> **Instructions for the task**: From the entries below, copy out every line with "https" in it.

Dataset records
»»

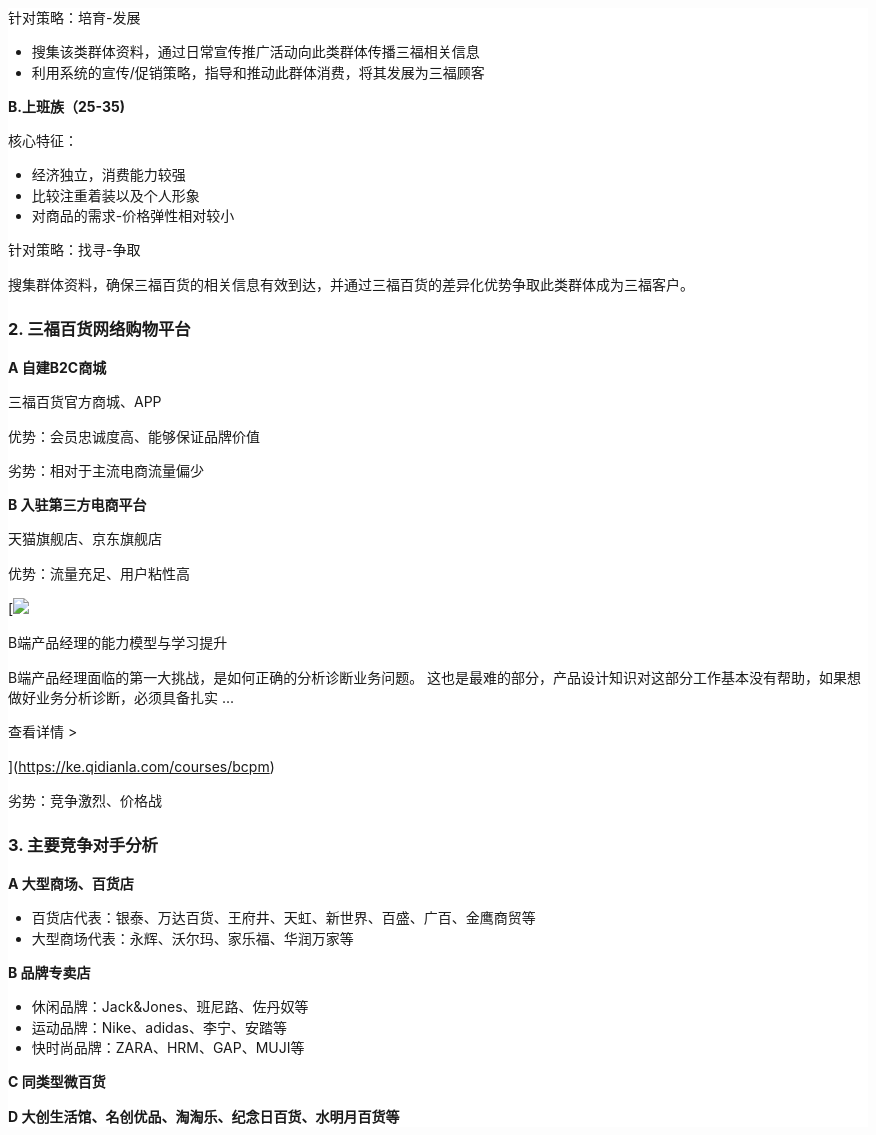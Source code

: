 针对策略：培育-发展

*   搜集该类群体资料，通过日常宣传推广活动向此类群体传播三福相关信息
*   利用系统的宣传/促销策略，指导和推动此群体消费，将其发展为三福顾客

**B.上班族（25-35)**

核心特征：

*   经济独立，消费能力较强
*   比较注重着装以及个人形象
*   对商品的需求-价格弹性相对较小

针对策略：找寻-争取

搜集群体资料，确保三福百货的相关信息有效到达，并通过三福百货的差异化优势争取此类群体成为三福客户。

### 2\. 三福百货网络购物平台

**A 自建B2C商城**

三福百货官方商城、APP

优势：会员忠诚度高、能够保证品牌价值

劣势：相对于主流电商流量偏少

**B 入驻第三方电商平台**

天猫旗舰店、京东旗舰店

优势：流量充足、用户粘性高

[![](https://image.woshipm.com/2023/08/02/1554eea8-30e3-11ee-88e7-00163e0b5ff3.png)

B端产品经理的能力模型与学习提升

B端产品经理面临的第一大挑战，是如何正确的分析诊断业务问题。 这也是最难的部分，产品设计知识对这部分工作基本没有帮助，如果想做好业务分析诊断，必须具备扎实 ...

查看详情 >

](https://ke.qidianla.com/courses/bcpm)

劣势：竞争激烈、价格战

### 3\. 主要竞争对手分析

**A 大型商场、百货店**

*   百货店代表：银泰、万达百货、王府井、天虹、新世界、百盛、广百、金鹰商贸等
*   大型商场代表：永辉、沃尔玛、家乐福、华润万家等

**B 品牌专卖店**

*   休闲品牌：Jack&Jones、班尼路、佐丹奴等
*   运动品牌：Nike、adidas、李宁、安踏等
*   快时尚品牌：ZARA、HRM、GAP、MUJI等

**C 同类型微百货**

**D 大创生活馆、名创优品、淘淘乐、纪念日百货、水明月百货等**

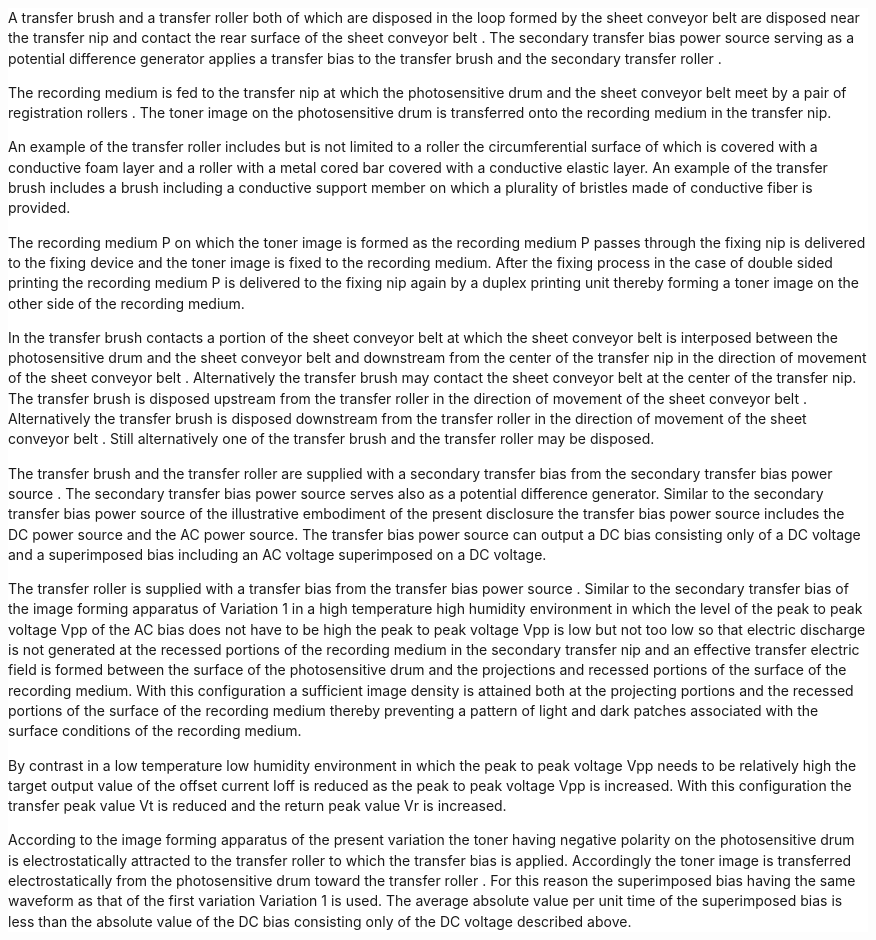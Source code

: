 A transfer brush and a transfer roller both of which are disposed in the loop formed by the sheet conveyor belt are disposed near the transfer nip and contact the rear surface of the sheet conveyor belt . The secondary transfer bias power source serving as a potential difference generator applies a transfer bias to the transfer brush and the secondary transfer roller .

The recording medium is fed to the transfer nip at which the photosensitive drum and the sheet conveyor belt meet by a pair of registration rollers . The toner image on the photosensitive drum is transferred onto the recording medium in the transfer nip.

An example of the transfer roller includes but is not limited to a roller the circumferential surface of which is covered with a conductive foam layer and a roller with a metal cored bar covered with a conductive elastic layer. An example of the transfer brush includes a brush including a conductive support member on which a plurality of bristles made of conductive fiber is provided.

The recording medium P on which the toner image is formed as the recording medium P passes through the fixing nip is delivered to the fixing device and the toner image is fixed to the recording medium. After the fixing process in the case of double sided printing the recording medium P is delivered to the fixing nip again by a duplex printing unit thereby forming a toner image on the other side of the recording medium.

In the transfer brush contacts a portion of the sheet conveyor belt at which the sheet conveyor belt is interposed between the photosensitive drum and the sheet conveyor belt and downstream from the center of the transfer nip in the direction of movement of the sheet conveyor belt . Alternatively the transfer brush may contact the sheet conveyor belt at the center of the transfer nip. The transfer brush is disposed upstream from the transfer roller in the direction of movement of the sheet conveyor belt . Alternatively the transfer brush is disposed downstream from the transfer roller in the direction of movement of the sheet conveyor belt . Still alternatively one of the transfer brush and the transfer roller may be disposed.

The transfer brush and the transfer roller are supplied with a secondary transfer bias from the secondary transfer bias power source . The secondary transfer bias power source serves also as a potential difference generator. Similar to the secondary transfer bias power source of the illustrative embodiment of the present disclosure the transfer bias power source includes the DC power source and the AC power source. The transfer bias power source can output a DC bias consisting only of a DC voltage and a superimposed bias including an AC voltage superimposed on a DC voltage.

The transfer roller is supplied with a transfer bias from the transfer bias power source . Similar to the secondary transfer bias of the image forming apparatus of Variation 1 in a high temperature high humidity environment in which the level of the peak to peak voltage Vpp of the AC bias does not have to be high the peak to peak voltage Vpp is low but not too low so that electric discharge is not generated at the recessed portions of the recording medium in the secondary transfer nip and an effective transfer electric field is formed between the surface of the photosensitive drum and the projections and recessed portions of the surface of the recording medium. With this configuration a sufficient image density is attained both at the projecting portions and the recessed portions of the surface of the recording medium thereby preventing a pattern of light and dark patches associated with the surface conditions of the recording medium.

By contrast in a low temperature low humidity environment in which the peak to peak voltage Vpp needs to be relatively high the target output value of the offset current Ioff is reduced as the peak to peak voltage Vpp is increased. With this configuration the transfer peak value Vt is reduced and the return peak value Vr is increased.

According to the image forming apparatus of the present variation the toner having negative polarity on the photosensitive drum is electrostatically attracted to the transfer roller to which the transfer bias is applied. Accordingly the toner image is transferred electrostatically from the photosensitive drum toward the transfer roller . For this reason the superimposed bias having the same waveform as that of the first variation Variation 1 is used. The average absolute value per unit time of the superimposed bias is less than the absolute value of the DC bias consisting only of the DC voltage described above.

««

> **Expected answer**:
[![](https://image.woshipm.com/2023/08/02/1554eea8-30e3-11ee-88e7-00163e0b5ff3.png)
](https://ke.qidianla.com/courses/bcpm)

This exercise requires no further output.